Aluminium salts are utilized to impede intestinal phosphate absorption in chronic renal failure. Toxic side effects include anemia, which could result from impaired formation or accelerated clearance of circulating erythrocytes. Erythrocytes may be cleared secondary to suicidal erythrocyte death or eryptosis, which is characterized by cell shrinkage and exposure of phosphatidylserine (PS) at the erythrocyte surface. As macrophages are equipped with PS receptors, they bind, engulf and degrade PS-exposing cells. The present experiments have been performed to explore whether Al(3+) ions trigger eryptosis. The PS exposure was estimated from annexin binding and cell volume from forward scatter in FACS analysis. Exposure to Al(3+) ions (> or =10 microM Al(3+) for 24 h) indeed significantly increased annexin binding, an effect paralleled by decrease of forward scatter at higher concentrations (> or =30 microM Al(3+)).
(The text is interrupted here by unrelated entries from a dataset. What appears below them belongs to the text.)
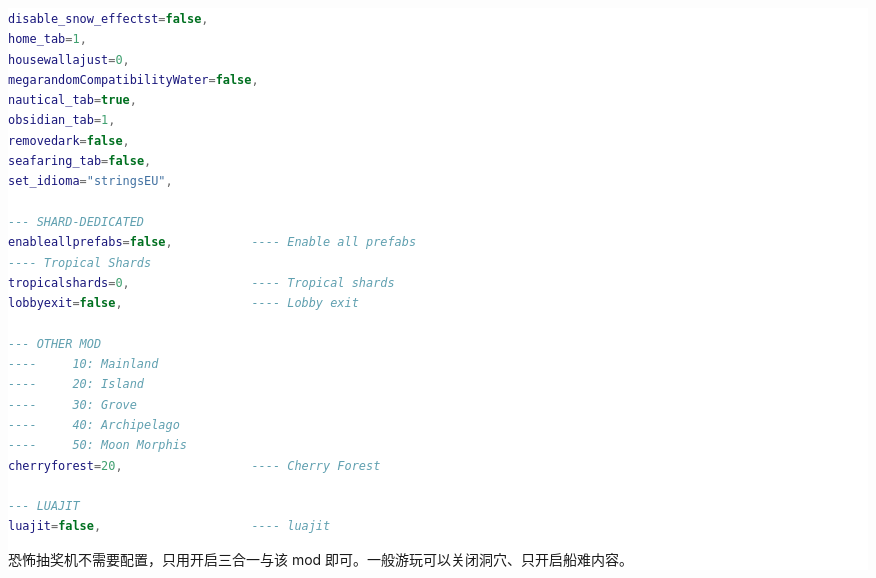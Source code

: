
 ```lua
disable_snow_effectst=false,
home_tab=1,
housewallajust=0,
megarandomCompatibilityWater=false,
nautical_tab=true,
obsidian_tab=1,
removedark=false,
seafaring_tab=false,
set_idioma="stringsEU",

--- SHARD-DEDICATED
enableallprefabs=false,           ---- Enable all prefabs
---- Tropical Shards
tropicalshards=0,                 ---- Tropical shards
lobbyexit=false,                  ---- Lobby exit

--- OTHER MOD
----     10: Mainland
----     20: Island
----     30: Grove
----     40: Archipelago
----     50: Moon Morphis
cherryforest=20,                  ---- Cherry Forest

--- LUAJIT
luajit=false,                     ---- luajit
```

恐怖抽奖机不需要配置，只用开启三合一与该 mod 即可。一般游玩可以关闭洞穴、只开启船难内容。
According to Fluo3 fluorescence Al(3+) ions (> or =30 microM for 3 h) increased cytosolic Ca(2+) activity. Al(3+) ions (> or =10 microM for 24 h) further decreased cytosolic ATP concentrations. Energy depletion by removal of glucose similarly triggered annexin binding, an effect not further enhanced by Al(3+) ions. The eryptosis was paralleled by release of hemoglobin, pointing to loss of cell membrane integrity. In conclusion, Al(3+) ions decrease cytosolic ATP leading to activation of Ca(2+)-permeable cation channels, Ca(2+) entry, stimulation of cell membrane scrambling and cell shrinkage. Moreover, Al(3+) ions lead to loss of cellular hemoglobin, a feature of hemolysis. Both effects are expected to decrease the life span of circulating erythrocytes and presumably contribute to the development of anemia during Al(3+) intoxication.